··· Task data

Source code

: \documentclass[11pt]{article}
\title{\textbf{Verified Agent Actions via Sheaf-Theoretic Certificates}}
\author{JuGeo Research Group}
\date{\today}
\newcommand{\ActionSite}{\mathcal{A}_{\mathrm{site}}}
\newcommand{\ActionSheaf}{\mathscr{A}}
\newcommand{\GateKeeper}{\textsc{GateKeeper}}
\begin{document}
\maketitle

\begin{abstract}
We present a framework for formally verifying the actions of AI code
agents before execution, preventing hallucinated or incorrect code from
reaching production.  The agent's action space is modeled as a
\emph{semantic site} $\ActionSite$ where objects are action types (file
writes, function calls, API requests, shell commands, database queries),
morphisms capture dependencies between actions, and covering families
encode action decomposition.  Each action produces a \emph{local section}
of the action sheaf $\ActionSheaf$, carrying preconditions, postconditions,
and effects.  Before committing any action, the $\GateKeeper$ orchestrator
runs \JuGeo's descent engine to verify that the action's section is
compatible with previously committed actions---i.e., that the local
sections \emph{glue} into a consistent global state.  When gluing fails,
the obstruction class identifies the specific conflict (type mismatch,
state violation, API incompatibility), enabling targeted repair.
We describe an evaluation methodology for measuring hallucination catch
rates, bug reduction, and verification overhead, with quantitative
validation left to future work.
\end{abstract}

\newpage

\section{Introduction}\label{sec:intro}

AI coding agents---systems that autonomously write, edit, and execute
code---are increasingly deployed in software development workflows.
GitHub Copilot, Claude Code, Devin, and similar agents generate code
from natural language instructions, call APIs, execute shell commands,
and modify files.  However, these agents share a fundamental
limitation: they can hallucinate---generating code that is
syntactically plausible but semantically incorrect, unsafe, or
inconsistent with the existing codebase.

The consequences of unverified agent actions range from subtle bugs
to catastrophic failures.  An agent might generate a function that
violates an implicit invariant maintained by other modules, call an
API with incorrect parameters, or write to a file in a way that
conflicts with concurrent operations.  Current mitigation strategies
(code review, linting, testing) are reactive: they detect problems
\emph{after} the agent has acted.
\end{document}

······

▶ _Aim of the task_
Each line of the entries above that has the word "site" is to be copied.

▶ _Task response_
\newcommand{\ActionSite}{\mathcal{A}_{\mathrm{site}}}
\emph{semantic site} $\ActionSite$ where objects are action types (file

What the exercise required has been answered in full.